The Golden West College production that runs through Aug. 7 doesn't add anything fresh to the show, but it does a likable job. There's nothing much to chew on, but there's lots of fancy footwork and strong singing of some dandy ditties by Harry Warren and Al Dubin, particularly "Lullaby of Broadway" and "About a Quarter to Nine."

Especially good is Howard Mango, whose fine timing and strong voice drive the musical as the dour, sardonic producer Julian Marsh. Short on money, Marsh has to hire Dorothy Brock (Peggy Magee), a slightly over-the-hill star who has a sugar daddy to finance the play.

When Brock breaks her leg, Mango will have to close the show or give a talented young chorus girl, Peggy Sawyer (Julie Ertl), a chance to take over as the star.


Magee doesn't project the look of a star, but her strong voice and sure comic delivery satisfy nicely. Ertl, all perky charm, is the ultimate ingenue as the little girl from Allentown who wants to make good in the big city.

Her fast-tapping feet even convince us that there is something special about Peggy. Unfortunately, she never makes the needed leap to star status when she should blow us away in the final scene.

In supporting roles, Lili Lewis belts it out pretty well as Maggie, the show's co-writer and co-performer featured in the funny "Shuffle Off to Buffalo."

Simon Cote flashes a winning smile as Billy Lawlor, the male star smitten with Peggy, and does well in his opening number, "Young and Healthy." But the romance gets lost in Brandee Williams' busy direction.

Directors tend to focus on Julian Marsh's story, probably because they identify with him. And his tale does pump the heart of the play. But that shouldn't really hit home until the end. One should believe at least until the penultimate scene that this story is all about Peggy. And that's where Williams fails.

Otherwise, her direction and choreography suit the show fine, pulling strong ensemble work out of the large cast, offering up nicely polished song-and-dance numbers as well as witty interchanges.

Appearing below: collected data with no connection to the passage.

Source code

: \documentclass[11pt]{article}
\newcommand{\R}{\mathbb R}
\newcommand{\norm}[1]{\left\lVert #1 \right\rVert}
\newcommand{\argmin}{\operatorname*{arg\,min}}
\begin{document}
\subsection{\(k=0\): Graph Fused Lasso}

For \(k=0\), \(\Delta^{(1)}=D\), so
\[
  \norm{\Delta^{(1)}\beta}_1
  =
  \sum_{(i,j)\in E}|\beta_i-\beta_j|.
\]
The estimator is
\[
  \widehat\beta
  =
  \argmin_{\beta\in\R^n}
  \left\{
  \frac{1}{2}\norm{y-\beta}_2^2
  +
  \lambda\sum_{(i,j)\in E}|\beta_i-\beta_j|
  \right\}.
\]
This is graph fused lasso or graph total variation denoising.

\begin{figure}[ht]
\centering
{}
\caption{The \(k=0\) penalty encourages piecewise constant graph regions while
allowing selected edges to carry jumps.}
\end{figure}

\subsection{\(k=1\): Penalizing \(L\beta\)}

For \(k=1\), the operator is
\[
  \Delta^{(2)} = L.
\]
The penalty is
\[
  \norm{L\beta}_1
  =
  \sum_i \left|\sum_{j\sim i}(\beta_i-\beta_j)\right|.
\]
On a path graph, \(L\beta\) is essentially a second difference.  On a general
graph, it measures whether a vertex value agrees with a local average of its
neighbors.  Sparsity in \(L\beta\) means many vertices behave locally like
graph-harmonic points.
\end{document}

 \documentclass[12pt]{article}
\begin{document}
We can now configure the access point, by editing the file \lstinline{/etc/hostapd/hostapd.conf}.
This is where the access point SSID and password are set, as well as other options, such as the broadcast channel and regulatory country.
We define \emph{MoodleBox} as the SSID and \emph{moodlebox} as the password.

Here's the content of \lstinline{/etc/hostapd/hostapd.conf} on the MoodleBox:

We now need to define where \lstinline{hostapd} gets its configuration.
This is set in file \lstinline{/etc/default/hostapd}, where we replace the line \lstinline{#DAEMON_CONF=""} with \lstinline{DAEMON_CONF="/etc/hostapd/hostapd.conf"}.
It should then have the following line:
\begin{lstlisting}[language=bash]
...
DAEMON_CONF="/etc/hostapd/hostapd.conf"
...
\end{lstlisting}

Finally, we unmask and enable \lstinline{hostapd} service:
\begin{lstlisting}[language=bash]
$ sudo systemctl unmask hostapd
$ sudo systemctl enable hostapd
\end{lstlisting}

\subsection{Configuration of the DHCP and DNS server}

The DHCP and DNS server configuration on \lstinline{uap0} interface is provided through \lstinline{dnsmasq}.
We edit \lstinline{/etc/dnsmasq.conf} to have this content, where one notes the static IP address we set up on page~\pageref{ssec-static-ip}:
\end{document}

Nick DeGregorio's spirited musical direction also brings out the best in a comically varied score (one of the jokes is that songs can be thrown into the musical-within-a-musical that have absolutely nothing to do with anything).

Charles Davis' imaginative sets and lighting may not convince us that we are on Broadway, but they sport lots of lovely touches such as floral-decked swings and giant coins that rise from the floor.

Susan Thomas Babb's colorful costumes are similarly pleasing, though one wishes for something more dramatic for Peggy to wear in the "42nd Street" number.

For if only that final "42nd Street" number were stronger, one wouldn't wonder afterward whether Julian Marsh has a hit on his hands. And if that number was stronger, it would go a long way to giving Golden West College a hit as well.

* "42nd Street," Golden West College Mainstage Theater, 15744 Golden West St., Huntington Beach. Thursday-Saturday, 8 p.m.; Sunday, 2 p.m. Ends Aug. 7. $12, with $1 discount for ASB/GWC and Gold Key cardholders and children under 12. (714) 895-8378. Running time: 2 hours, 18 minutes.

Peggy Magee: Dorothy Brock Julie Ertl: Peggy Sawyer Lili Lewis: Maggie Jones Howard Mango: Julian Marsh Doug Sinclair: Bert Barry Simon Cote: Billy Lawlor Michelle Weingarden: Andy Lee Steve Silva: Pat Denning Rollo Sternaman: Abner Dillon Golden West College Fine Arts Division. Music by Harry Warren. Lyrics by Al Dubin. Book by Michael Stewart and Mark Bramble. Originally directed and choreographed by Gower Champion. Directed and choreographed by Brandee Williams. Musical direction: Nick DeGregorio. Lights and sets: Charles Davis. Costumes: Susan Thomas Babb. Sound: Scott Steidinger. Stage manager: Holly Ahlborn.